**Instructions to follow**.
When you reach the line below that has "局所環$(D,\mathfrak m)$において", start returning lines exactly, and stop after the line that has "on the current state."; skip the pictures.
*** Information supplied
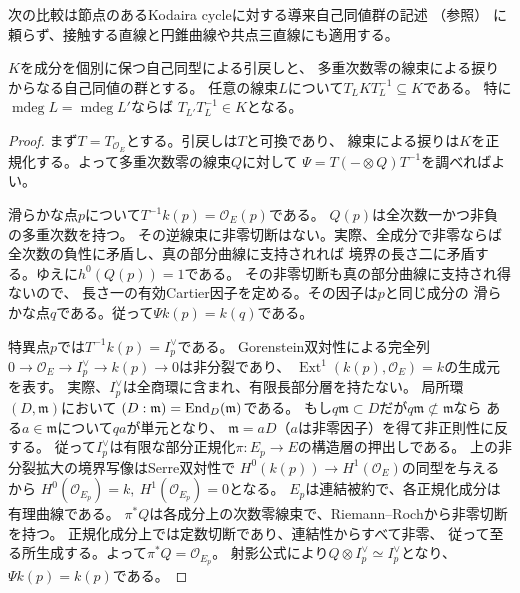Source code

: 次の比較は節点のあるKodaira cycleに対する導来自己同値群の記述
（\cite[Proposition~8.40, Corollary~8.41]{Opper2026}参照）
に頼らず、接触する直線と円錐曲線や共点三直線にも適用する。

\begin{lemma}[同じ多重次数のtwistの比較]\label{lem:ou-reduced-md-twist}
$K$を成分を個別に保つ自己同型による引戻しと、
多重次数零の線束による捩りからなる自己同値の群とする。
任意の線束$L$について$T_LKT_L^{-1}\subseteq K$である。
特に$\operatorname{mdeg}L=\operatorname{mdeg}L'$ならば
$T_{L'}T_L^{-1}\in K$となる。
\end{lemma}
\begin{proof}
まず$T=T_{\mathcal O_E}$とする。引戻しは$T$と可換であり、
線束による捩りは$K$を正規化する。よって多重次数零の線束$Q$に対して
$\Psi=T(-\otimes Q)T^{-1}$を調べればよい。

滑らかな点$p$について$T^{-1}k(p)=\mathcal O_E(p)$である。
$Q(p)$は全次数一かつ非負の多重次数を持つ。
その逆線束に非零切断はない。実際、全成分で非零ならば
全次数の負性に矛盾し、真の部分曲線に支持されれば
境界の長さ二に矛盾する。ゆえに$h^0(Q(p))=1$である。
その非零切断も真の部分曲線に支持され得ないので、
長さ一の有効Cartier因子を定める。その因子は$p$と同じ成分の
滑らかな点$q$である。従って$\Psi k(p)=k(q)$である。

特異点$p$では$T^{-1}k(p)=I_p^\vee$である。
Gorenstein双対性による完全列
$0\to\mathcal O_E\to I_p^\vee\to k(p)\to0$は非分裂であり、
$\operatorname{Ext}^1(k(p),\mathcal O_E)=k$の生成元を表す。
実際、$I_p^\vee$は全商環に含まれ、有限長部分層を持たない。
局所環$(D,\mathfrak m)$において
$(D:\mathfrak m)=\operatorname{End}_D(\mathfrak m)$である。
もし$q\mathfrak m\subset D$だが$q\mathfrak m\not\subset\mathfrak m$なら
ある$a\in\mathfrak m$について$qa$が単元となり、
$\mathfrak m=aD$（$a$は非零因子）を得て非正則性に反する。
従って$I_p^\vee$は有限な部分正規化$\pi:E_p\to E$の構造層の押出しである。
上の非分裂拡大の境界写像はSerre双対性で
$H^0(k(p))\to H^1(\mathcal O_E)$の同型を与えるから
$H^0(\mathcal O_{E_p})=k,\ H^1(\mathcal O_{E_p})=0$となる。
$E_p$は連結被約で、各正規化成分は有理曲線である。
$\pi^*Q$は各成分上の次数零線束で、Riemann--Rochから非零切断を持つ。
正規化成分上では定数切断であり、連結性からすべて非零、
従って至る所生成する。よって$\pi^*Q=\mathcal O_{E_p}$。
射影公式により$Q\otimes I_p^\vee\simeq I_p^\vee$となり、
$\Psi k(p)=k(p)$である。


\end{proof}
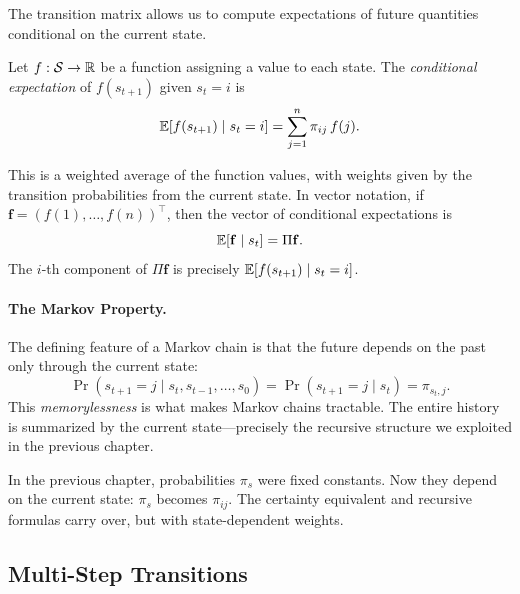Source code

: The transition matrix allows us to compute expectations of future quantities conditional on the current state.

\begin{definition}
\label{def:conditional-expectation}
Let $f: \mathcal{S} \to \R$ be a function assigning a value to each state. The \emph{conditional expectation} of $f(s_{t+1})$ given $s_t = i$ is
\begin{equation}
\E[f(s_{t+1}) \mid s_t = i] = \sum_{j=1}^{n} \pi_{ij} \, f(j).
\label{eq:conditional-expectation}
\end{equation}
\end{definition}

This is a weighted average of the function values, with weights given by the transition probabilities from the current state. In vector notation, if $\mathbf{f} = (f(1), \ldots, f(n))^\top$, then the vector of conditional expectations is
\begin{equation}
\E[\mathbf{f} \mid s_t] = \Pi \mathbf{f}.
\label{eq:conditional-expectation-vector}
\end{equation}
The $i$-th component of $\Pi \mathbf{f}$ is precisely $\E[f(s_{t+1}) \mid s_t = i]$.

\paragraph{The Markov Property.}
The defining feature of a Markov chain is that the future depends on the past only through the current state:
\begin{equation}
\Pr(s_{t+1} = j \mid s_t, s_{t-1}, \ldots, s_0) = \Pr(s_{t+1} = j \mid s_t) = \pi_{s_t, j}.
\label{eq:markov-property}
\end{equation}
This \emph{memorylessness} is what makes Markov chains tractable. The entire history is summarized by the current state---precisely the recursive structure we exploited in the previous chapter.

\begin{calloutimportant}
In the previous chapter, probabilities $\pi_s$ were fixed constants. Now they depend on the current state: $\pi_s$ becomes $\pi_{ij}$. The certainty equivalent and recursive formulas carry over, but with state-dependent weights.
\end{calloutimportant}

\subsection{Multi-Step Transitions}
\label{subsec:multi-step}

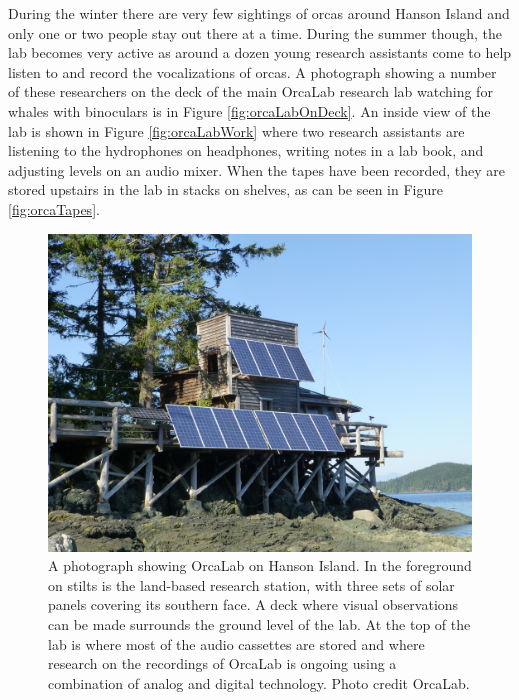 \documentclass[12pt,oneside]{book}
\begin{document}
During the winter there are very few sightings of orcas around Hanson
Island and only one or two people stay out there at a time.  During
the summer though, the lab becomes very active as around a dozen young
research assistants come to help listen to and record the
vocalizations of orcas.  A photograph showing a number of these
researchers on the deck of the main OrcaLab research lab watching for
whales with binoculars is in Figure \ref{fig:orcaLabOnDeck}.  An
inside view of the lab is shown in Figure \ref{fig:orcaLabWork} where
two research assistants are listening to the hydrophones on
headphones, writing notes in a lab book, and adjusting levels on an
audio mixer.  When the tapes have been recorded, they are stored
upstairs in the lab in stacks on shelves, as can be seen in Figure
\ref{fig:orcaTapes}.

\begin{figure}[t]
\centering
\includegraphics[width=\columnwidth]{figures/orcaLab}
\caption{A photograph showing OrcaLab on Hanson Island.  In the
  foreground on stilts is the land-based research station, with three
  sets of solar panels covering its southern face.  A deck where
  visual observations can be made surrounds the ground level of the
  lab.  At the top of the lab is where most of the audio cassettes are
  stored and where research on the recordings of OrcaLab is ongoing
  using a combination of analog and digital technology. Photo credit OrcaLab.}
\label{fig:orcaLab}
\end{figure}
\end{document}
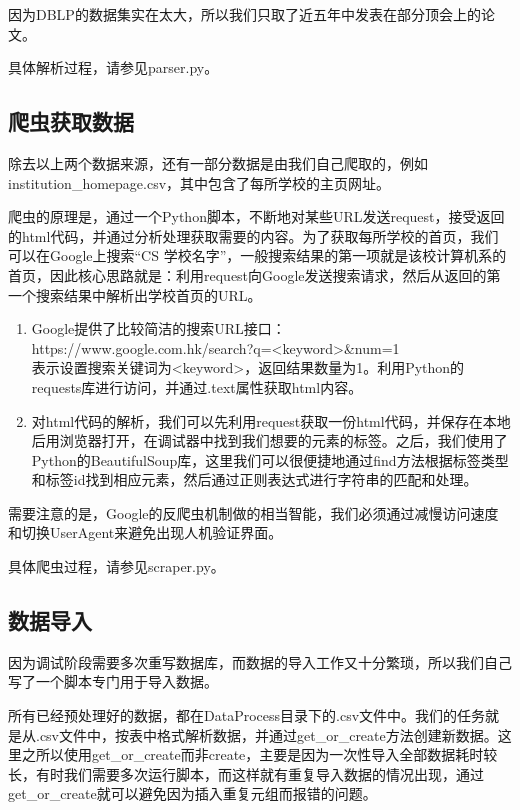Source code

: 因为DBLP的数据集实在太大，所以我们只取了近五年中发表在部分顶会上的论文。

具体解析过程，请参见parser.py。

\subsection{爬虫获取数据}

除去以上两个数据来源，还有一部分数据是由我们自己爬取的，例如institution\_homepage.csv，其中包含了每所学校的主页网址。

爬虫的原理是，通过一个Python脚本，不断地对某些URL发送request，接受返回的html代码，并通过分析处理获取需要的内容。为了获取每所学校的首页，我们可以在Google上搜索“CS 学校名字”，一般搜索结果的第一项就是该校计算机系的首页，因此核心思路就是：利用request向Google发送搜索请求，然后从返回的第一个搜索结果中解析出学校首页的URL。
\begin{enumerate}
\item Google提供了比较简洁的搜索URL接口：\\
https://www.google.com.hk/search?q=<keyword>\&num=1\\
表示设置搜索关键词为<keyword>，返回结果数量为1。利用Python的requests库进行访问，并通过.text属性获取html内容。
\item 对html代码的解析，我们可以先利用request获取一份html代码，并保存在本地后用浏览器打开，在调试器中找到我们想要的元素的标签。之后，我们使用了Python的BeautifulSoup库，这里我们可以很便捷地通过find方法根据标签类型和标签id找到相应元素，然后通过正则表达式进行字符串的匹配和处理。
\end{enumerate}

需要注意的是，Google的反爬虫机制做的相当智能，我们必须通过减慢访问速度和切换UserAgent来避免出现人机验证界面。

具体爬虫过程，请参见scraper.py。

\subsection{数据导入}

因为调试阶段需要多次重写数据库，而数据的导入工作又十分繁琐，所以我们自己写了一个脚本专门用于导入数据。

所有已经预处理好的数据，都在DataProcess目录下的.csv文件中。我们的任务就是从.csv文件中，按表中格式解析数据，并通过get\_or\_create方法创建新数据。这里之所以使用get\_or\_create而非create，主要是因为一次性导入全部数据耗时较长，有时我们需要多次运行脚本，而这样就有重复导入数据的情况出现，通过get\_or\_create就可以避免因为插入重复元组而报错的问题。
******
**Response below**.
局所環$(D,\mathfrak m)$において
$(D:\mathfrak m)=\operatorname{End}_D(\mathfrak m)$である。
もし$q\mathfrak m\subset D$だが$q\mathfrak m\not\subset\mathfrak m$なら
ある$a\in\mathfrak m$について$qa$が単元となり、
$\mathfrak m=aD$（$a$は非零因子）を得て非正則性に反する。
従って$I_p^\vee$は有限な部分正規化$\pi:E_p\to E$の構造層の押出しである。
上の非分裂拡大の境界写像はSerre双対性で
$H^0(k(p))\to H^1(\mathcal O_E)$の同型を与えるから
$H^0(\mathcal O_{E_p})=k,\ H^1(\mathcal O_{E_p})=0$となる。
$E_p$は連結被約で、各正規化成分は有理曲線である。
$\pi^*Q$は各成分上の次数零線束で、Riemann--Rochから非零切断を持つ。
正規化成分上では定数切断であり、連結性からすべて非零、
従って至る所生成する。よって$\pi^*Q=\mathcal O_{E_p}$。
射影公式により$Q\otimes I_p^\vee\simeq I_p^\vee$となり、
$\Psi k(p)=k(p)$である。


\end{proof}
Source code

: The transition matrix allows us to compute expectations of future quantities conditional on the current state.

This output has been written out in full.